Segment Start: Stored data
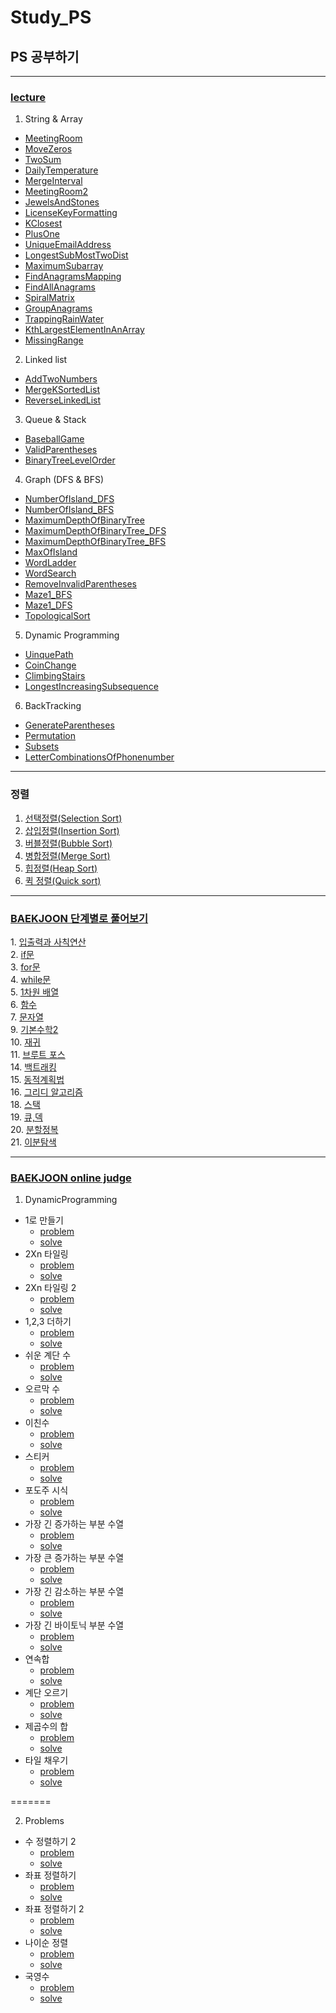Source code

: # Study_PS 
## PS 공부하기

---
### [lecture](https://www.inflearn.com/course/%EC%BD%94%EB%94%A9%ED%85%8C%EC%8A%A4%ED%8A%B8-%EC%9E%90%EB%B0%94/dashboard)

1. String & Array
 - [MeetingRoom](https://github.com/ulimy/Study_PS/blob/master/src/lecture_StringAndArray/MeetingRoom_0105.java)
 - [MoveZeros](https://github.com/ulimy/Study_PS/blob/master/src/lecture_StringAndArray/MoveZeros_0105.java)
 - [TwoSum](https://github.com/ulimy/Study_PS/blob/master/src/lecture_StringAndArray/TwoSum_0109.java)
 - [DailyTemperature](https://github.com/ulimy/Study_PS/blob/master/src/lecture_StringAndArray/DailyTemperature_0109.java)
 - [MergeInterval](https://github.com/ulimy/Study_PS/blob/master/src/lecture_StringAndArray/MergeInterval_0109.java)
 - [MeetingRoom2](https://github.com/ulimy/Study_PS/blob/master/src/lecture_StringAndArray/MeetingRoom2_0109.java)
 - [JewelsAndStones](https://github.com/ulimy/Study_PS/blob/master/src/lecture_StringAndArray/JewelsAndStones_0110.java)
 - [LicenseKeyFormatting](https://github.com/ulimy/Study_PS/blob/master/src/lecture_StringAndArray/LicenseKeyFormatting_0110.java)
 - [KClosest](https://github.com/ulimy/Study_PS/blob/master/src/lecture_StringAndArray/KClosest_0110.java)
 - [PlusOne](https://github.com/ulimy/Study_PS/blob/master/src/lecture_StringAndArray/PlusOne_0110.java)
 - [UniqueEmailAddress](https://github.com/ulimy/Study_PS/blob/master/src/lecture_StringAndArray/UniqueEmailAddress_0110.java)
 - [LongestSubMostTwoDist](https://github.com/ulimy/Study_PS/blob/master/src/lecture_StringAndArray/LongestSubMostTwoDist_0110.java)
 - [MaximumSubarray](https://github.com/ulimy/Study_PS/blob/master/src/lecture_StringAndArray/MaximumSubarray_0110.java)
 - [FindAnagramsMapping](https://github.com/ulimy/Study_PS/blob/master/src/lecture_StringAndArray/FindAnagramsMapping_0116.java)
 - [FindAllAnagrams](https://github.com/ulimy/Study_PS/blob/master/src/lecture_StringAndArray/FindAllAnagrams_0116.java)
 - [SpiralMatrix](https://github.com/ulimy/Study_PS/blob/master/src/lecture_StringAndArray/SpiralMatrix_0116.java)
 - [GroupAnagrams](https://github.com/ulimy/Study_PS/blob/master/src/lecture_StringAndArray/GroupAnagrams_0116.java)
 - [TrappingRainWater](https://github.com/ulimy/Study_PS/blob/master/src/lecture_StringAndArray/TrappingRainWater_0123.java)
 - [KthLargestElementInAnArray](https://github.com/ulimy/Study_PS/blob/master/src/lecture_StringAndArray/KthLargestElementInAnArray_0123.java)
 - [MissingRange](https://github.com/ulimy/Study_PS/blob/master/src/lecture_StringAndArray/MissingRange_0123.java)

2. Linked list
 - [AddTwoNumbers](https://github.com/ulimy/Study_PS/blob/master/src/lecture_LinkedList/AddTwoNumbers_0123.java)
 - [MergeKSortedList](https://github.com/ulimy/Study_PS/blob/master/src/lecture_LinkedList/MergeKSortedList_0123.java)
 - [ReverseLinkedList](https://github.com/ulimy/Study_PS/blob/master/src/lecture_LinkedList/ReverseLinkedList_0123.java)

3. Queue & Stack
 - [BaseballGame](https://github.com/ulimy/Study_PS/blob/master/src/lecture_QueueAndStack/BaseballGame_0123.java)
 - [ValidParentheses](https://github.com/ulimy/Study_PS/blob/master/src/lecture_QueueAndStack/ValidParentheses_0123.java)
 - [BinaryTreeLevelOrder](https://github.com/ulimy/Study_PS/blob/master/src/lecture_QueueAndStack/BinaryTreeLevelOrder_0123.java)

4. Graph (DFS & BFS)
 - [NumberOfIsland_DFS](https://github.com/ulimy/Study_PS/blob/master/src/lecture_Graph/NumberOfIsland_DFS_0126.java)
 - [NumberOfIsland_BFS](https://github.com/ulimy/Study_PS/blob/master/src/lecture_Graph/NumberOfIsland_BFS_0126.java)
 - [MaximumDepthOfBinaryTree](https://github.com/ulimy/Study_PS/blob/master/src/lecture_Graph/MaximumDepthOfBinaryTree_0126.java)
 - [MaximumDepthOfBinaryTree_DFS](https://github.com/ulimy/Study_PS/blob/master/src/lecture_Graph/MaximumDepthOfBinaryTree_DFS_0126.java)
 - [MaximumDepthOfBinaryTree_BFS](https://github.com/ulimy/Study_PS/blob/master/src/lecture_Graph/MaximumDepthOfBinaryTree_BFS_0126.java)
 - [MaxOfIsland](https://github.com/ulimy/Study_PS/blob/master/src/lecture_Graph/MaxOfIsland_0126.java)
 - [WordLadder](https://github.com/ulimy/Study_PS/blob/master/src/lecture_Graph/WordLadder_0126.java)
 - [WordSearch](https://github.com/ulimy/Study_PS/blob/master/src/lecture_Graph/WordSearch_0126.java)
 - [RemoveInvalidParentheses](https://github.com/ulimy/Study_PS/blob/master/src/lecture_Graph/RemoveInvalidParentheses_0126.java)
 - [Maze1_BFS](https://github.com/ulimy/Study_PS/blob/master/src/lecture_Graph/Maze1_BFS_0126.java)
 - [Maze1_DFS](https://github.com/ulimy/Study_PS/blob/master/src/lecture_Graph/Maze1_DFS_0126.java)
 - [TopologicalSort](https://github.com/ulimy/Study_PS/blob/master/src/lecture_Graph/TopologicalSort_0128.java)

5. Dynamic Programming 
 - [UinquePath](https://github.com/ulimy/Study_PS/blob/master/src/lecture_DynamicProgramming/UinquePath_0129.java)
 - [CoinChange](https://github.com/ulimy/Study_PS/blob/master/src/lecture_DynamicProgramming/CoinChange_0129.java)
 - [ClimbingStairs](https://github.com/ulimy/Study_PS/blob/master/src/lecture_DynamicProgramming/ClimbingStairs_0203.java)
 - [LongestIncreasingSubsequence](https://github.com/ulimy/Study_PS/blob/master/src/lecture_DynamicProgramming/LongestIncreasingSubsequence_0204.java)

6. BackTracking
 - [GenerateParentheses](https://github.com/ulimy/Study_PS/blob/master/src/lecture_BackTracking/GenerateParentheses_0204.java)
 - [Permutation](https://github.com/ulimy/Study_PS/blob/master/src/lecture_BackTracking/Permutation_0204.java)
 - [Subsets](https://github.com/ulimy/Study_PS/blob/master/src/lecture_BackTracking/Permutation_0204.java)
 - [LetterCombinationsOfPhonenumber](https://github.com/ulimy/Study_PS/blob/master/src/lecture_BackTracking/LetterCombinationsOfPhonenumber_0204.java)

 ---
 ### 정렬
 1. [선택정렬(Selection Sort)](https://github.com/ulimy/Study_PS/blob/master/src/study_Sort/SelectionSort.java)
 2. [삽입정렬(Insertion Sort)](https://github.com/ulimy/Study_PS/blob/master/src/study_Sort/InsertionSort.java)
 3. [버블정렬(Bubble Sort)](https://github.com/ulimy/Study_PS/blob/master/src/study_Sort/BubbleSort.java)
 4. [병합정렬(Merge Sort)](https://github.com/ulimy/Study_PS/blob/master/src/study_Sort/MergeSort.java)
 5. [힙정렬(Heap Sort)](https://github.com/ulimy/Study_PS/blob/master/src/study_Sort/HeapSort.java)
 6. [퀵 정렬(Quick sort)](https://github.com/ulimy/Study_PS/blob/master/src/study_Sort/QuickSort.java)

 ---
 ### [BAEKJOON 단계별로 풀어보기](https://www.acmicpc.net/step)

 1\. [입출력과 사칙연산](https://github.com/ulimy/Study_PS/blob/master/src/baekjoon_Study/Step1.java)  
 2\. [if문](https://github.com/ulimy/Study_PS/blob/master/src/baekjoon_Study/Step2.java)  
 3\. [for문](https://github.com/ulimy/Study_PS/blob/master/src/baekjoon_Study/Step3.java)  
 4\. [while문](https://github.com/ulimy/Study_PS/blob/master/src/baekjoon_Study/Step4.java)  
 5\. [1차원 배열](https://github.com/ulimy/Study_PS/blob/master/src/baekjoon_Study/Step5.java)  
 6\. [함수](https://github.com/ulimy/Study_PS/blob/master/src/baekjoon_Study/Step6.java)  
 7\. [문자열](https://github.com/ulimy/Study_PS/blob/master/src/baekjoon_Study/Step7.java)  
 9\. [기본수학2](https://github.com/ulimy/Study_PS/blob/master/src/baekjoon_Study/Step9.java)  
 10\. [재귀](https://github.com/ulimy/Study_PS/blob/master/src/baekjoon_Study/Step10.java)  
 11\. [브루트 포스](https://github.com/ulimy/Study_PS/blob/master/src/baekjoon_Study/Step11.java)  
 14\. [백트래킹](https://github.com/ulimy/Study_PS/blob/master/src/baekjoon_Study/Step14.java)    
 15\. [동적계획법](https://github.com/ulimy/Study_PS/blob/master/src/baekjoon_Study/Step15.java)  
 16\. [그리디 알고리즘](https://github.com/ulimy/Study_PS/blob/master/src/baekjoon_Study/Step16.java)  
 18\. [스택](https://github.com/ulimy/Study_PS/blob/master/src/baekjoon_Study/Step18.java)  
 19\. [큐,덱](https://github.com/ulimy/Study_PS/blob/master/src/baekjoon_Study/Step19.java)  
 20\. [분할정복](https://github.com/ulimy/Study_PS/blob/master/src/baekjoon_Study/Step20.java)  
 21\. [이분탐색](https://github.com/ulimy/Study_PS/blob/master/src/baekjoon_Study/Step20.java)  

 ---
 ### [BAEKJOON online judge](https://www.acmicpc.net/)

 1. DynamicProgramming
  - 1로 만들기
  	* [problem](https://www.acmicpc.net/problem/1463)
    * [solve](https://github.com/ulimy/Study_PS/blob/master/src/baekjoon_DynamicProgramming/boj_1463.java) 
  - 2Xn 타일링
  	* [problem](https://www.acmicpc.net/problem/11726)
    * [solve](https://github.com/ulimy/Study_PS/blob/master/src/baekjoon_DynamicProgramming/boj_11726.java) 
  - 2Xn 타일링 2
  	* [problem](https://www.acmicpc.net/problem/11727)
    * [solve](https://github.com/ulimy/Study_PS/blob/master/src/baekjoon_DynamicProgramming/boj_11727.java) 
  - 1,2,3 더하기
  	* [problem](https://www.acmicpc.net/problem/9095)
    * [solve](https://github.com/ulimy/Study_PS/blob/master/src/baekjoon_DynamicProgramming/boj_9095.java) 
  - 쉬운 계단 수
  	* [problem](https://www.acmicpc.net/problem/10844)
    * [solve](https://github.com/ulimy/Study_PS/blob/master/src/baekjoon_DynamicProgramming/boj_10844.java) 
  - 오르막 수
  	* [problem](https://www.acmicpc.net/problem/11057)
    * [solve](https://github.com/ulimy/Study_PS/blob/master/src/baekjoon_DynamicProgramming/boj_11057.java) 
  - 이친수
  	* [problem](https://www.acmicpc.net/problem/2193)
    * [solve](https://github.com/ulimy/Study_PS/blob/master/src/baekjoon_DynamicProgramming/boj_2193.java) 
  - 스티커
  	* [problem](https://www.acmicpc.net/problem/9465)
    * [solve](https://github.com/ulimy/Study_PS/blob/master/src/baekjoon_DynamicProgramming/boj_9465.java) 
  - 포도주 시식
  	* [problem](https://www.acmicpc.net/problem/2156)
    * [solve](https://github.com/ulimy/Study_PS/blob/master/src/baekjoon_DynamicProgramming/boj_2156.java) 
  - 가장 긴 증가하는 부분 수열
    * [problem](https://www.acmicpc.net/problem/11053)
    * [solve](https://github.com/ulimy/Study_PS/blob/master/src/baekjoon_DynamicProgramming/boj_11053.java)  
  - 가장 큰 증가하는 부분 수열
    * [problem](https://www.acmicpc.net/problem/11055)
    * [solve](https://github.com/ulimy/Study_PS/blob/master/src/baekjoon_DynamicProgramming/boj_11055.java)  
  - 가장 긴 감소하는 부분 수열
    * [problem](https://www.acmicpc.net/problem/11722)
    * [solve](https://github.com/ulimy/Study_PS/blob/master/src/baekjoon_DynamicProgramming/boj_11722.java)  
  - 가장 긴 바이토닉 부분 수열
    * [problem](https://www.acmicpc.net/problem/11054)
    * [solve](https://github.com/ulimy/Study_PS/blob/master/src/baekjoon_DynamicProgramming/boj_11054.java)  
  - 연속합
    * [problem](https://www.acmicpc.net/problem/1912)
    * [solve](https://github.com/ulimy/Study_PS/blob/master/src/baekjoon_DynamicProgramming/boj_1912.java) 
  - 계단 오르기
    * [problem](https://www.acmicpc.net/problem/2579)
    * [solve](https://github.com/ulimy/Study_PS/blob/master/src/baekjoon_DynamicProgramming/boj_2579.java) 
  - 제곱수의 합
    * [problem](https://www.acmicpc.net/problem/1699)
    * [solve](https://github.com/ulimy/Study_PS/blob/master/src/baekjoon_DynamicProgramming/boj_1699.java) 
  - 타일 채우기
    * [problem](https://www.acmicpc.net/problem/2133)
    * [solve](https://github.com/ulimy/Study_PS/blob/master/src/baekjoon_DynamicProgramming/boj_2133.java) 

=======
    
 2. Problems
  - 수 정렬하기 2
    * [problem](https://www.acmicpc.net/problem/2751)
    * [solve](https://github.com/ulimy/Study_PS/blob/master/src/baekjoon_Problems/boj_2751.java) 
  - 좌표 정렬하기 
    * [problem](https://www.acmicpc.net/problem/11650)
    * [solve](https://github.com/ulimy/Study_PS/blob/master/src/baekjoon_Problems/boj_11650.java)
  - 좌표 정렬하기 2
    * [problem](https://www.acmicpc.net/problem/11651)
    * [solve](https://github.com/ulimy/Study_PS/blob/master/src/baekjoon_Problems/boj_11651.java) 
  - 나이순 정렬
    * [problem](https://www.acmicpc.net/problem/10814)
    * [solve](https://github.com/ulimy/Study_PS/blob/master/src/baekjoon_Problems/boj_10814.java) 
  - 국영수 
    * [problem](https://www.acmicpc.net/problem/10825)
    * [solve](https://github.com/ulimy/Study_PS/blob/master/src/baekjoon_Problems/boj_10825.java)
Segment End: Stored data
Exercise:
Of all the entries above, retype exactly the lines from the line with "### [BAEKJOON 단계별로" to the line with "3\. [for문](htt", both included, and no others.

Exercise response:
 ### [BAEKJOON 단계별로 풀어보기](https://www.acmicpc.net/step)

 1\. [입출력과 사칙연산](https://github.com/ulimy/Study_PS/blob/master/src/baekjoon_Study/Step1.java)  
 2\. [if문](https://github.com/ulimy/Study_PS/blob/master/src/baekjoon_Study/Step2.java)  
 3\. [for문](https://github.com/ulimy/Study_PS/blob/master/src/baekjoon_Study/Step3.java)  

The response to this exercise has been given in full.